## Exercise brief
Include the line containing "- View historical price data." and every line after it up to the end of the material below; reproduce them exactly and drop the pictures.

## Exercise inputs

◇ ◇ ◇ ◇ ◇

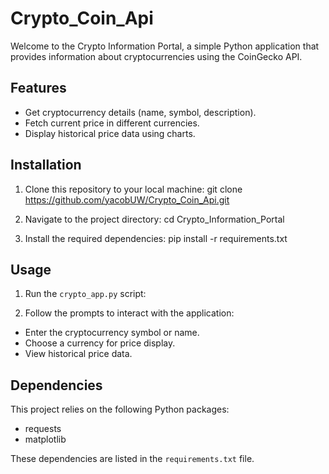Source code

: # Crypto_Coin_Api

Welcome to the Crypto Information Portal, a simple Python application that provides information about cryptocurrencies using the CoinGecko API.

## Features

- Get cryptocurrency details (name, symbol, description).
- Fetch current price in different currencies.
- Display historical price data using charts.

## Installation

1. Clone this repository to your local machine:
git clone https://github.com/yacobUW/Crypto_Coin_Api.git

2. Navigate to the project directory:
cd Crypto_Information_Portal

3. Install the required dependencies:
pip install -r requirements.txt

## Usage

1. Run the `crypto_app.py` script:

2. Follow the prompts to interact with the application:
- Enter the cryptocurrency symbol or name.
- Choose a currency for price display.
- View historical price data.

## Dependencies

This project relies on the following Python packages:
- requests
- matplotlib

These dependencies are listed in the `requirements.txt` file.
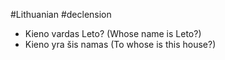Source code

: #Lithuanian #declension 

- Kieno vardas Leto? (Whose name is Leto?)
- Kieno yra šis namas (To whose is this house?)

◇ ◇ ◇ ◇ ◇

## Result
- View historical price data.

## Dependencies

This project relies on the following Python packages:
- requests
- matplotlib

These dependencies are listed in the `requirements.txt` file.
Source code

: #Lithuanian #declension 

- Kieno vardas Leto? (Whose name is Leto?)
- Kieno yra šis namas (To whose is this house?)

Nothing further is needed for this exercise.